# Small rant (Portland)



## Dawn Tower (Aug 8, 2016)

So, my warehouse has made it so that instead of individually scanning every package, we now just scan the big yellow bags that they are delivered to us in. This is a huge time saver (or should be). In exchange for this, they seem to have increased the average parcel load. Now instead of delivering 40-50 packages, I'm doing 60-80. 

I'd be happy for this exchange, except that in every load now, I have at least a few items that were not scanned into the yellow bags. The most I've had was 12. These do not appear in the routing, obviously. I'm constantly backtracking when I find one and have to do a "pick up" on the road. I delivered them the first couple times this happened, but since the day I had twelve I've been just bringing them back to the warehouse.

I asked one of the warehouse supervisors about the issue. Her recommendation was to count everything in the bags, and then check that against the paperwork to make sure they had all scanned, then hunt down what had not been accounted for and scan it in. I find this response ridiculous. If I was just delivering 40 packages, it would be one thing. I'm not going to count and load 70 or 80. I'm also not wasting time on the road looking for these, scanning them, and them driving a mile or to back to the delivery area. It's ridiculous that this happens every day.

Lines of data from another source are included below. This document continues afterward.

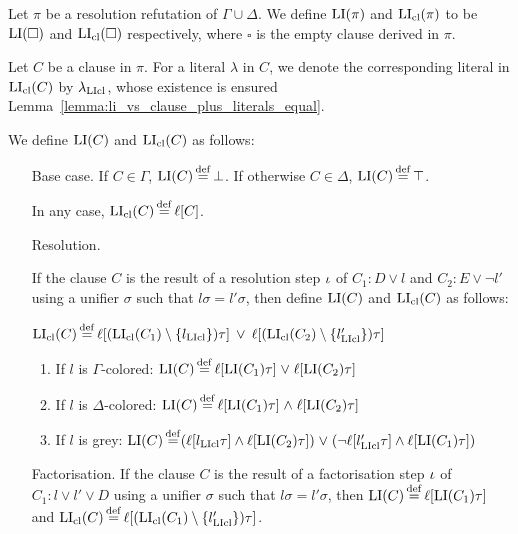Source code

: \documentclass[,%
	draft=false,%
	numbers=noendperiod
	11pt,
	a4paper,
	oneside,%
	openany,
]{memoir}
\begin{document}
\begin{defi}
	Let $\pi$ be a resolution refutation of $\Gamma \cup \Delta$.
	We define $\operatorname{LI}(\pi)$ and $\operatorname{LI}_{\operatorname{cl}}(\pi)$ to be $\operatorname{LI}(\square)$ and $\operatorname{LI}_{\operatorname{cl}}(\square)$ respectively, where $\square$ is the empty clause derived in $\pi$.

	Let $C$ be a clause in $\pi$. 
	For a literal $\lambda$ in $C$, we denote the corresponding literal in $\operatorname{LI}_{\operatorname{cl}}(C)$ by $\lambda_{\operatorname{LIcl}}$, whose existence is ensured Lemma~\ref{lemma:li_vs_clause_plus_literals_equal}.

	We define $\operatorname{LI}(C)$ and $\operatorname{LI}_{\operatorname{cl}}(C)$ as follows:

	\begin{itemize}
		\item[Base case.]
			If $C \in \Gamma$, $\operatorname{LI}(C) \operatorname{\stackrel{\mathrm{def}}{=}} \bot$.
			If otherwise $C \in \Delta$, $\operatorname{LI}(C) \operatorname{\stackrel{\mathrm{def}}{=}} \top$.

			In any case, $\operatorname{LI}_{\operatorname{cl}}(C) \operatorname{\stackrel{\mathrm{def}}{=}} \ell[C]$.
		\item[Resolution.]

			If the clause $C$ is the result of a resolution step $\iota$ of $C_1: D \lor l$ and $C_2: E \lor \lnot l'$ using a unifier $\sigma$ such that $l\sigma =  l'\sigma$, then define $\operatorname{LI}(C)$ and $\operatorname{LI}_{\operatorname{cl}}(C)$ as follows:

			$\operatorname{LI}_{\operatorname{cl}}(C) \operatorname{\stackrel{\mathrm{def}}{=}} \ell[(\operatorname{LI}_{\operatorname{cl}}(C_1) \setminus \{l_{\operatorname{LIcl}}\})\tau] \;\,{\lor}\;\, \ell[(\operatorname{LI}_{\operatorname{cl}}(C_2)\setminus \{l_{\operatorname{LIcl}}'\})\tau] $

			\begin{enumerate}

				\item If $l$ is $\Gamma$-colored:
					$\operatorname{LI}(C) \operatorname{\stackrel{\mathrm{def}}{=}} \ell[\operatorname{LI}(C_1)\tau]\;{\lor}\; \ell[\operatorname{LI}(C_2)\tau] $

				\item If $l$ is $\Delta$-colored:
					$\operatorname{LI}(C) \operatorname{\stackrel{\mathrm{def}}{=}} \ell[\operatorname{LI}(C_1)\tau]\;{\land}\; \ell[\operatorname{LI}(C_2)\tau] $

				\item If $l$ is grey:
					$\operatorname{LI}(C) \operatorname{\stackrel{\mathrm{def}}{=}}
					(\ell[l_{\operatorname{LIcl}}\tau] \land \ell[\operatorname{LI}(C_2)\tau]) \;{\lor}\;
					(\lnot \ell[l'_{\operatorname{LIcl}}\tau]\land \ell[\operatorname{LI}(C_1)\tau ])
					$

			\end{enumerate}

		\item[Factorisation.]
			If the clause $C$ is the result of a factorisation step $\iota$ of $C_1: l \lor l' \lor D$ using a unifier $\sigma$ such that $l\sigma = l'\sigma$, then $\operatorname{LI}(C) \operatorname{\stackrel{\mathrm{def}}{=}} \ell[\operatorname{LI}(C_1)\tau]$ and $\lifiboth{C} \defeq \lifboth{ (\lifiboth{C_1} \setminus\nolinebreak \{l'\cll\})\tau}$.


\end{itemize}
\end{defi}
\end{document}
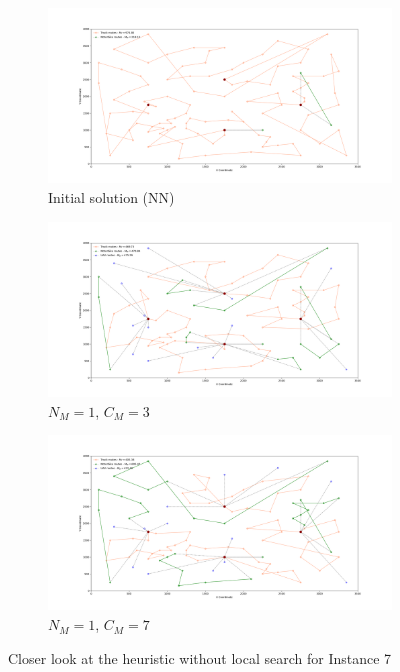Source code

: \documentclass{article}
\begin{document}
	\begin{figure}[h]
		\centering
		\begin{subfigure}{0.33\textwidth}
			\centering
			\includegraphics[scale=0.15]{p07_init}\;
			\caption{Initial solution (NN)}
			\label{fig:p07_init}
		\end{subfigure}
		\hfill
		\begin{subfigure}{0.33\textwidth}
			\centering
			\includegraphics[scale=0.15]{p07_NM1_CM3}\;
			\caption{$N_M=1$, $C_M=3$}
			\label{fig:p07_NM1_CM3}
		\end{subfigure}
		\hfill
		\begin{subfigure}{0.33\textwidth}
			\centering
			\includegraphics[scale=0.15]{p07_NM1_CM7}\;
			\caption{$N_M=1$, $C_M=7$}
			\label{fig:p07_NM1_CM7}
		\end{subfigure}
		\caption{Closer look at the heuristic without local search for Instance 7}
		\label{fig:motorbike_explanation}
	\end{figure}
	
\end{document}
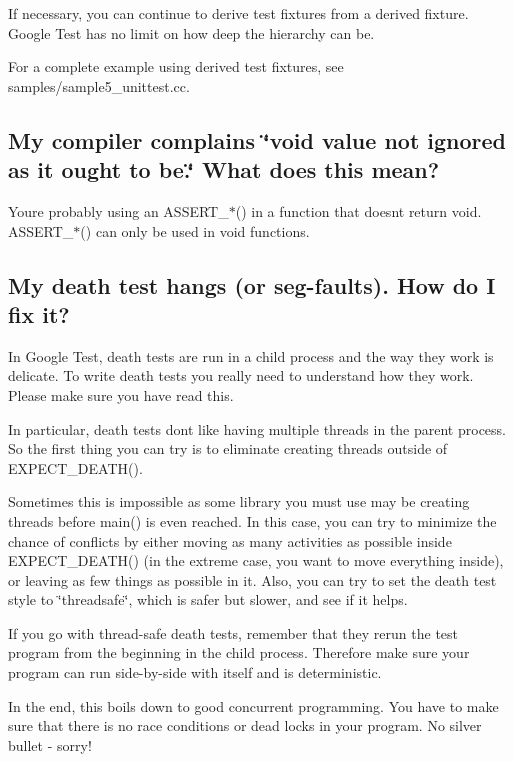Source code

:If necessary, you can continue to derive test fixtures from a derived fixture. Google Test has no limit on how deep the hierarchy can be.

For a complete example using derived test fixtures, see {\ttfamily samples/sample5\+\_\+unittest.\+cc}.

\subsection*{My compiler complains \char`\"{}void value not ignored as it ought to be.\char`\"{} What does this mean?}

You\textquotesingle{}re probably using an {\ttfamily A\+S\+S\+E\+R\+T\+\_\+$\ast$()} in a function that doesn\textquotesingle{}t return {\ttfamily void}. {\ttfamily A\+S\+S\+E\+R\+T\+\_\+$\ast$()} can only be used in {\ttfamily void} functions.

\subsection*{My death test hangs (or seg-\/faults). How do I fix it?}

In Google Test, death tests are run in a child process and the way they work is delicate. To write death tests you really need to understand how they work. Please make sure you have read this.

In particular, death tests don\textquotesingle{}t like having multiple threads in the parent process. So the first thing you can try is to eliminate creating threads outside of {\ttfamily E\+X\+P\+E\+C\+T\+\_\+\+D\+E\+A\+T\+H()}.

Sometimes this is impossible as some library you must use may be creating threads before {\ttfamily main()} is even reached. In this case, you can try to minimize the chance of conflicts by either moving as many activities as possible inside {\ttfamily E\+X\+P\+E\+C\+T\+\_\+\+D\+E\+A\+T\+H()} (in the extreme case, you want to move everything inside), or leaving as few things as possible in it. Also, you can try to set the death test style to {\ttfamily \char`\"{}threadsafe\char`\"{}}, which is safer but slower, and see if it helps.

If you go with thread-\/safe death tests, remember that they rerun the test program from the beginning in the child process. Therefore make sure your program can run side-\/by-\/side with itself and is deterministic.

In the end, this boils down to good concurrent programming. You have to make sure that there is no race conditions or dead locks in your program. No silver bullet -\/ sorry!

On top of everyrhing, they don't seem to be taking into account drive time when we have to go 30 or 40 minutes from the warehouse. These loads used to be smaller, but now I seem to get the same amount no matter the distance.

Also, I was wondering if anyone in Portland has noticed that we're not doing same day deliveries anymore.


----------



## Shangsta (Aug 15, 2016)

Interesting, I would much rather scan the individual boxes. That way each one I scan, I take accountability for and I can count the missorts and ones that wont scan and give them back to the warehouse employeees without a return trip. Scanning and sorting is a small price to pay for 20 to 30 fewer boxes.


----------



## monkeemama17 (Jun 4, 2016)

I had a 10:30 block today and she did not say anything about that. I prefer to scan them individually so I know where each package is and determine how many apartments I have as I find them difficult in some areas. Did you happen to catch her name though as I am never able to see her name tag? I already know Tim and Andy. I guess if I get one for tomorrow, I will ask whoever the supervisor is what is going on.


----------



## Katt (Sep 12, 2016)

I will continue to scan, count, and sort each individual package. Our loads have increased to double (sometimes triple) what they were a couple of months ago, and I simply don't have any extra minutes to waste trying to figure out package count problems in the field. 
I agree that it seems that travel time is not being factored in to the routes at all, and I run overtime much too frequently. I was considering taking all the packages that were left over after the 4-hour block, but then I heard about someone getting an email stating that they were not holding to the contract they agreed to when signing with Amazon. I don't want to get an email like that.


----------



## Shangsta (Aug 15, 2016)

Katt said:


> I agree that it seems that travel time is not being factored in to the routes at all, and I run overtime much too frequently. I was considering taking all the packages that were left over after the 4-hour block, but then I heard about someone getting an email stating that they were not holding to the contract they agreed to when signing with Amazon. I don't want to get an email like that.


To my knowledge that isn't true, I'm north of you and many people return packages after 4 hours and the warehouse people tell them it's no big deal. I would at least get a warning before I gave up on stopping after 4 hours, that's just me personally. Amazon needs us.


----------



## gaj (Nov 11, 2014)

Except there are 1000 people in line behind you waiting to get onboarded, don't forget 

I could see it either way, but if push comes to shove who do you think is suddenly not going to get any more blocks? The driver who delivers 99.9% of his packages or the driver who delivers 95% of his packages?

Personally, it doesn't affect me because I usually get done in under 3 hours, but I could see Amazon playing favorites in the future.

It sounds like the loading procedures for that warehouse sucks.... I routinely sort, scan and load 50-60 packages in under 15 minutes. If it took me 2-3 times as long to load, I would be pissed as well.

g


----------



## Katt (Sep 12, 2016)

As far as the Same Day blocks go, I think someone said that Tim verified that DPD1 will not be doing Same Day deliveries because they can't get the trucks from Seattle there on time for us to get packages delivered before 9pm.


----------